Rob Wrigley from Classic Horror.com stated in his review on the film, "If anything makes it tolerable, it is that it is presented as comedy rather than tragedy. Unfortunately, it falls flat far more than it amuses. One could complain about the misogyny of it all. Or its willingness to offend everyone possible. Or even the vibrant, sardonic performances of the principals. But that is giving the film more credit than it deserves". Wrigley also criticized the film's acting.

Scott Weinberg from eFilmCritic.com panned the film stating in his review, "When people use the term 'bottom of the barrel', they often forget about the UNDERSIDE of the barrel, which is where poorly-made dreck like this belongs. It offers absolutely NOTHING in the way of entertainment, and I think you're a cruel little nutcase if you talk someone else into seeing it," also calling it "The nastiest, filthiest and just about WORST thing you will EVER SEE".
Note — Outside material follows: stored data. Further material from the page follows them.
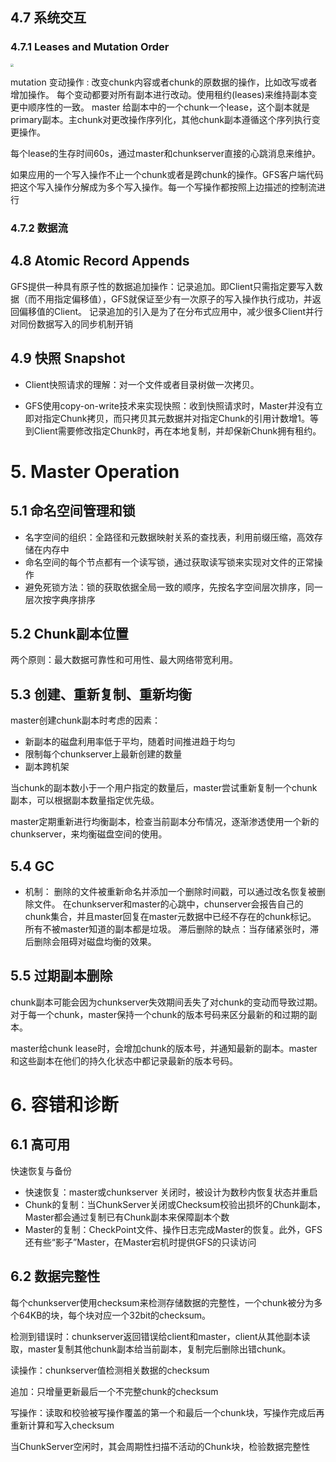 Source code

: ## 4.7 系统交互

### 4.7.1  Leases and Mutation Order 

<img src="https://markdownimg-1255784639.cos.ap-shanghai.myqcloud.com/cpp_network/mit6.824/mutationOrder.png" style="zoom: 33%;" />

mutation 变动操作  : 改变chunk内容或者chunk的原数据的操作，比如改写或者增加操作。 每个变动都要对所有副本进行改动。使用租约(leases)来维持副本变更中顺序性的一致。 master  给副本中的一个chunk一个lease，这个副本就是primary副本。主chunk对更改操作序列化，其他chunk副本遵循这个序列执行变更操作。

每个lease的生存时间60s，通过master和chunkserver直接的心跳消息来维护。

如果应用的一个写入操作不止一个chunk或者是跨chunk的操作。GFS客户端代码把这个写入操作分解成为多个写入操作。每一个写操作都按照上边描述的控制流进行

### 4.7.2 数据流

## 4.8  Atomic Record Appends

GFS提供一种具有原子性的数据追加操作：记录追加。即Client只需指定要写入数据（而不用指定偏移值），GFS就保证至少有一次原子的写入操作执行成功，并返回偏移值的Client。 记录追加的引入是为了在分布式应用中，减少很多Client并行对同份数据写入的同步机制开销

## 4.9 快照 Snapshot

- Client快照请求的理解：对一个文件或者目录树做一次拷贝。 

- GFS使用copy-on-write技术来实现快照：收到快照请求时，Master并没有立即对指定Chunk拷贝，而只拷贝其元数据并对指定Chunk的引用计数增1。等到Client需要修改指定Chunk时，再在本地复制，并却保新Chunk拥有租约。

# 5. Master Operation

## 5.1 命名空间管理和锁

- 名字空间的组织：全路径和元数据映射关系的查找表，利用前缀压缩，高效存储在内存中
- 命名空间的每个节点都有一个读写锁，通过获取读写锁来实现对文件的正常操作
- 避免死锁方法：锁的获取依据全局一致的顺序，先按名字空间层次排序，同一层次按字典序排序

## 5.2 Chunk副本位置

两个原则：最大数据可靠性和可用性、最大网络带宽利用。

## 5.3 创建、重新复制、重新均衡

master创建chunk副本时考虑的因素：

- 新副本的磁盘利用率低于平均，随着时间推进趋于均匀
- 限制每个chunkserver上最新创建的数量
- 副本跨机架

当chunk的副本数小于一个用户指定的数量后，master尝试重新复制一个chunk副本，可以根据副本数量指定优先级。

master定期重新进行均衡副本，检查当前副本分布情况，逐渐渗透使用一个新的chunkserver，来均衡磁盘空间的使用。

## 5.4 GC

- 机制： 删除的文件被重新命名并添加一个删除时间戳，可以通过改名恢复被删除文件。 在chunkserver和master的心跳中，chunserver会报告自己的chunk集合，并且master回复在master元数据中已经不存在的chunk标记。  所有不被master知道的副本都是垃圾。  滞后删除的缺点：当存储紧张时，滞后删除会阻碍对磁盘均衡的效果。

## 5.5 过期副本删除

chunk副本可能会因为chunkserver失效期间丢失了对chunk的变动而导致过期。对于每一个chunk，master保持一个chunk的版本号码来区分最新的和过期的副本。

master给chunk  lease时，会增加chunk的版本号，并通知最新的副本。master和这些副本在他们的持久化状态中都记录最新的版本号码。

# 6. 容错和诊断

## 6.1 高可用

快速恢复与备份

- 快速恢复：master或chunkserver 关闭时，被设计为数秒内恢复状态并重启
- Chunk的复制：当ChunkServer关闭或Checksum校验出损坏的Chunk副本，Master都会通过复制已有Chunk副本来保障副本个数
- Master的复制：CheckPoint文件、操作日志完成Master的恢复。此外，GFS还有些“影子”Master，在Master宕机时提供GFS的只读访问

## 6.2 数据完整性

每个chunkserver使用checksum来检测存储数据的完整性，一个chunk被分为多个64KB的块，每个块对应一个32bit的checksum。

检测到错误时：chunkserver返回错误给client和master，client从其他副本读取，master复制其他chunk副本给当前副本，复制完后删除出错chunk。

读操作：chunkserver值检测相关数据的checksum

追加：只增量更新最后一个不完整chunk的checksum

写操作：读取和校验被写操作覆盖的第一个和最后一个chunk块，写操作完成后再重新计算和写入checksum

当ChunkServer空闲时，其会周期性扫描不活动的Chunk块，检验数据完整性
The Encyclopedia of Horror says "the film is deliberately tacky and tongue-in-cheek (but distasteful enough nonetheless), in the spirit of Herschell Gordon Lewis." The book reports the film was the subject of a campaign by Women Against Pornography.

===Home media===
Troma Entertainment released the film on DVD in 1998, and in a special edition Blu-ray on August 21, 2014.

== In popular culture ==
In the intro to De La Soul's debut album, 3 Feet High and Rising, Plug One cites Blood Sucking Freaks as his "favorite drama movie". Producer Prince Paul sampled Ralphus's line "open your mouth, I’m going to put something nice into it" for the track Open Your Mouth (Hypothalamus) from his debut album Psychoanalysis: What Is It?.
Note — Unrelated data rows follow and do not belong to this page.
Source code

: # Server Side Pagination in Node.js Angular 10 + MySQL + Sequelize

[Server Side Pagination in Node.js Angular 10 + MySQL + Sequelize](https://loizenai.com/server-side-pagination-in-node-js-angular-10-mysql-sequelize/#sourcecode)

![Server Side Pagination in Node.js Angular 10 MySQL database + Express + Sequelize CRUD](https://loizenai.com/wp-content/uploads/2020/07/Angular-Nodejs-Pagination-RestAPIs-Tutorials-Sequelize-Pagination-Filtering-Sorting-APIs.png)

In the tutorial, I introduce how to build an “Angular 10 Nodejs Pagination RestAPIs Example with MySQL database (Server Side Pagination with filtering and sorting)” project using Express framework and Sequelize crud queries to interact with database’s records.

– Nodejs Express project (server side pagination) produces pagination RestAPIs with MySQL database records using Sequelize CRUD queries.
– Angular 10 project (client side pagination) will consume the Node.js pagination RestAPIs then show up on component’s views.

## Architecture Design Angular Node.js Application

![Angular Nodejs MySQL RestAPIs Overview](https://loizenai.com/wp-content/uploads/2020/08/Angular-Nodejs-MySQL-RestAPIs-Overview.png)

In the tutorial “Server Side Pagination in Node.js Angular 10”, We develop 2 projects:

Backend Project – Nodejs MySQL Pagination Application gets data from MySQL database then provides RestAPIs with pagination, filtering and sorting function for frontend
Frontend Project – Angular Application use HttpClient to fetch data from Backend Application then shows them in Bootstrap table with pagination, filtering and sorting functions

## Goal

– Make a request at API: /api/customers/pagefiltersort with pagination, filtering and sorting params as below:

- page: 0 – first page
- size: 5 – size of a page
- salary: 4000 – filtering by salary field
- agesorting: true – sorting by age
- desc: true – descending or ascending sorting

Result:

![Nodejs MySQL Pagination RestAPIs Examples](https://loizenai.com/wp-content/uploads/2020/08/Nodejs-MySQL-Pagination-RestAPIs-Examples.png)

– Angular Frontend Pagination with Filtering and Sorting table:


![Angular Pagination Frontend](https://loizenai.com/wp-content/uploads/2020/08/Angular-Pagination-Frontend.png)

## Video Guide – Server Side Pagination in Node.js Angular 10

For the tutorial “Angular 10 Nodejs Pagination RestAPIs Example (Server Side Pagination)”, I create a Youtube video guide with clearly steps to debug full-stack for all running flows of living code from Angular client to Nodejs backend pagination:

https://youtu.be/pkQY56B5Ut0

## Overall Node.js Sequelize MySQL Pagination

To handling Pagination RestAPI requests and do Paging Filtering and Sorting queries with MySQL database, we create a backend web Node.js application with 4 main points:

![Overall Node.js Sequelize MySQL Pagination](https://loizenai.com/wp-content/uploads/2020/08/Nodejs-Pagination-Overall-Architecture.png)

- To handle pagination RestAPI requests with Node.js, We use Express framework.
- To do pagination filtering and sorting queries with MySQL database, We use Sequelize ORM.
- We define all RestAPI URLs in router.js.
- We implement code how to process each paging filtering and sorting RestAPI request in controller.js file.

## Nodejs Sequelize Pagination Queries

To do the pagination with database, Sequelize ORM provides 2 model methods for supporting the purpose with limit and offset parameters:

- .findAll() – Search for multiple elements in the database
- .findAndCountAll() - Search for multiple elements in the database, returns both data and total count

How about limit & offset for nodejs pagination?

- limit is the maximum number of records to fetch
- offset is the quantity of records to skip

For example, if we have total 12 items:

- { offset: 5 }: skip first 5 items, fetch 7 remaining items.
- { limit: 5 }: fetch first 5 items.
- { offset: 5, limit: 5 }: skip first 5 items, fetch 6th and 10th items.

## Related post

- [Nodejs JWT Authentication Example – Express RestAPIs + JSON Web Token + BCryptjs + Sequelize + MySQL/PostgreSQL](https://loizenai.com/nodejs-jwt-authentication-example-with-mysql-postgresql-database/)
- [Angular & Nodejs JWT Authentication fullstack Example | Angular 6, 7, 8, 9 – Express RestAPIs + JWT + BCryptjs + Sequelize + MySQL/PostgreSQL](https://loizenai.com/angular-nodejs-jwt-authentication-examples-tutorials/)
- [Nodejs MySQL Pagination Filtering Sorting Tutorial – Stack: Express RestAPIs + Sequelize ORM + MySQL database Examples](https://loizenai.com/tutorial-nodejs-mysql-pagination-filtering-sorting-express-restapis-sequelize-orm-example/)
Professional wrestler Chris Jericho borrowed the assistant's name for his own use, naming his bodyguard Ralphus during his time in World Championship Wrestling (WCW).

==Legacy==
Joe Bob Briggs opened his second season of The Last Drive-In on Shudder with Chopping Mall and Blood Sucking Freaks.

==Sources==
- Kaufman, Lloyd (2012). "Produce Your Own Damn Movie!"
- Milne, Tom (1986). "Encyclopedia of Horror"
- Stine, Scott Aaron (2015). "The Gorehound's Guide to Splatter Films of the 1960s and 1970s"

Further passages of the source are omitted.